# Requirement
If a line in the records below holds the string "Image", count it, and state only the final count.

Records contained in a dataset:
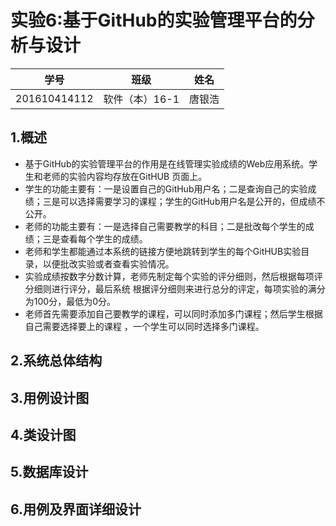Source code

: # 实验6:基于GitHub的实验管理平台的分析与设计

|学号|班级|姓名|
|----|------|----|
|201610414112|软件（本）16-1|唐银浩|

## 1.概述
* 基于GitHub的实验管理平台的作用是在线管理实验成绩的Web应用系统。学生和老师的实验内容均存放在GitHUB 页面上。
* 学生的功能主要有：一是设置自己的GitHub用户名；二是查询自己的实验成绩；三是可以选择需要学习的课程；学生的GitHub用户名是公开的，但成绩不公开。
* 老师的功能主要有：一是选择自己需要教学的科目；二是批改每个学生的成绩；三是查看每个学生的成绩。
* 老师和学生都能通过本系统的链接方便地跳转到学生的每个GitHUB实验目录，以便批改实验或者查看实验情况。
* 实验成绩按数字分数计算，老师先制定每个实验的评分细则，然后根据每项评分细则进行评分，最后系统
根据评分细则来进行总分的评定，每项实验的满分为100分，最低为0分。
* 老师首先需要添加自己要教学的课程，可以同时添加多门课程；然后学生根据自己需要选择要上的课程
，一个学生可以同时选择多门课程。

## 2.系统总体结构

## 3.用例设计图

## 4.类设计图

## 5.数据库设计

## 6.用例及界面详细设计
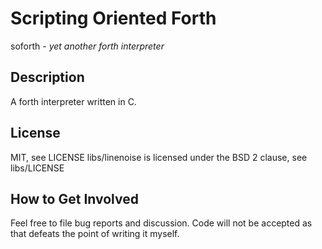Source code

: Scripting Oriented Forth
========================
soforth - _yet another forth interpreter_

## Description
A forth interpreter written in C.

## License
MIT, see LICENSE
libs/linenoise is licensed under the BSD 2 clause, see libs/LICENSE

## How to Get Involved
Feel free to file bug reports and discussion.
Code will not be accepted as that defeats the point of writing it myself.

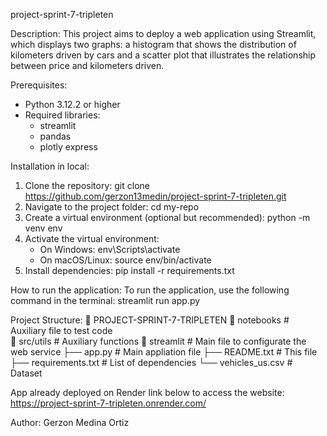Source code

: project-sprint-7-tripleten

Description:
This project aims to deploy a web application using Streamlit, 
which displays two graphs: a histogram that shows the distribution 
of kilometers driven by cars and a scatter plot that illustrates the 
relationship between price and kilometers driven.


Prerequisites:
- Python 3.12.2 or higher
- Required libraries:
  - streamlit
  - pandas
  - plotly express


Installation in local:
1. Clone the repository:
   git clone https://github.com/gerzon13medin/project-sprint-7-tripleten.git
2. Navigate to the project folder:
   cd my-repo
3. Create a virtual environment (optional but recommended):
   python -m venv env
4. Activate the virtual environment:
   - On Windows: env\Scripts\activate
   - On macOS/Linux: source env/bin/activate
5. Install dependencies:
   pip install -r requirements.txt

How to run the application:
To run the application, use the following command in the terminal:
   streamlit run app.py


Project Structure:
📂 PROJECT-SPRINT-7-TRIPLETEN
 📂 notebooks             # Auxiliary file to test code                
 📂 src/utils             # Auxiliary functions 
 📂 streamlit             # Main file to configurate the web service
├── app.py                # Main appliation file
├── README.txt            # This file
├── requirements.txt      # List of dependencies
└── vehicles_us.csv       # Dataset
 


App already deployed on Render link below to access the website:
https://project-sprint-7-tripleten.onrender.com/


Author:
Gerzon Medina Ortiz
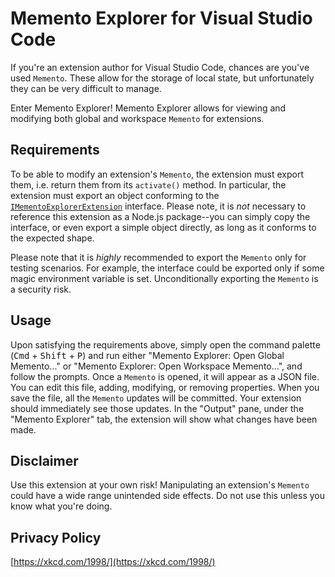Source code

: # Memento Explorer for Visual Studio Code

If you're an extension author for Visual Studio Code, chances are you've used `Memento`. These allow for the storage of local state, but unfortunately they can be very difficult to manage.

Enter Memento Explorer! Memento Explorer allows for viewing and modifying both global and workspace `Memento` for extensions.

## Requirements

To be able to modify an extension's `Memento`, the extension must export them, i.e. return them from its `activate()` method. In particular, the extension must export an object conforming to the [`IMementoExplorerExtension`](https://github.com/bwateratmsft/memento-explorer/blob/main/src/IMementoExplorerExtension.ts) interface. Please note, it is _not_ necessary to reference this extension as a Node.js package--you can simply copy the interface, or even export a simple object directly, as long as it conforms to the expected shape.

Please note that it is _highly_ recommended to export the `Memento` only for testing scenarios. For example, the interface could be exported only if some magic environment variable is set. Unconditionally exporting the `Memento` is a security risk.

## Usage

Upon satisfying the requirements above, simply open the command palette (<kbd>Cmd</kbd> + <kbd>Shift</kbd> + <kbd>P</kbd>) and run either "Memento Explorer: Open Global Memento..." or "Memento Explorer: Open Workspace Memento...", and follow the prompts. Once a `Memento` is opened, it will appear as a JSON file. You can edit this file, adding, modifying, or removing properties. When you save the file, all the `Memento` updates will be committed. Your extension should immediately see those updates. In the "Output" pane, under the "Memento Explorer" tab, the extension will show what changes have been made.

## Disclaimer

Use this extension at your own risk! Manipulating an extension's `Memento` could have a wide range unintended side effects. Do not use this unless you know what you're doing.

## Privacy Policy

[https://xkcd.com/1998/](https://xkcd.com/1998/)
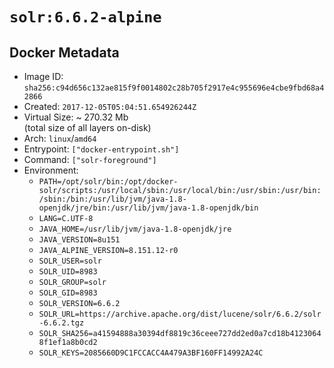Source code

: # `solr:6.6.2-alpine`

## Docker Metadata

- Image ID: `sha256:c94d656c132ae815f9f0014802c28b705f2917e4c955696e4cbe9fbd68a42866`
- Created: `2017-12-05T05:04:51.654926244Z`
- Virtual Size: ~ 270.32 Mb  
  (total size of all layers on-disk)
- Arch: `linux`/`amd64`
- Entrypoint: `["docker-entrypoint.sh"]`
- Command: `["solr-foreground"]`
- Environment:
  - `PATH=/opt/solr/bin:/opt/docker-solr/scripts:/usr/local/sbin:/usr/local/bin:/usr/sbin:/usr/bin:/sbin:/bin:/usr/lib/jvm/java-1.8-openjdk/jre/bin:/usr/lib/jvm/java-1.8-openjdk/bin`
  - `LANG=C.UTF-8`
  - `JAVA_HOME=/usr/lib/jvm/java-1.8-openjdk/jre`
  - `JAVA_VERSION=8u151`
  - `JAVA_ALPINE_VERSION=8.151.12-r0`
  - `SOLR_USER=solr`
  - `SOLR_UID=8983`
  - `SOLR_GROUP=solr`
  - `SOLR_GID=8983`
  - `SOLR_VERSION=6.6.2`
  - `SOLR_URL=https://archive.apache.org/dist/lucene/solr/6.6.2/solr-6.6.2.tgz`
  - `SOLR_SHA256=a41594888a30394df8819c36ceee727dd2ed0a7cd18b41230648f1ef1a8b0cd2`
  - `SOLR_KEYS=2085660D9C1FCCACC4A479A3BF160FF14992A24C`
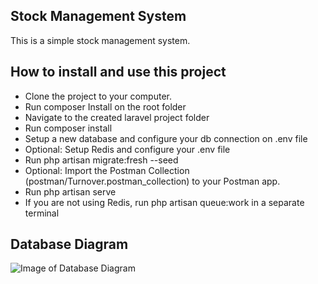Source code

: 

## Stock Management System

This is a simple stock management system.

## How to install and use this project

 - Clone the project to your computer.
 - Run composer Install on the root folder
 - Navigate to the created laravel project folder
 - Run composer install
 - Setup a new database and configure your db connection on .env file
 - Optional: Setup Redis and configure your .env file
 - Run php artisan migrate:fresh --seed
 - Optional: Import the Postman Collection (postman/Turnover.postman_collection) to your Postman app.
 - Run php artisan serve
 - If you are not using Redis, run php artisan queue:work in a separate terminal


## Database Diagram

![Image of Database Diagram](https://i.ibb.co/25cym9V/db-diagram-stock-management.jpg)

# Solution to this task
2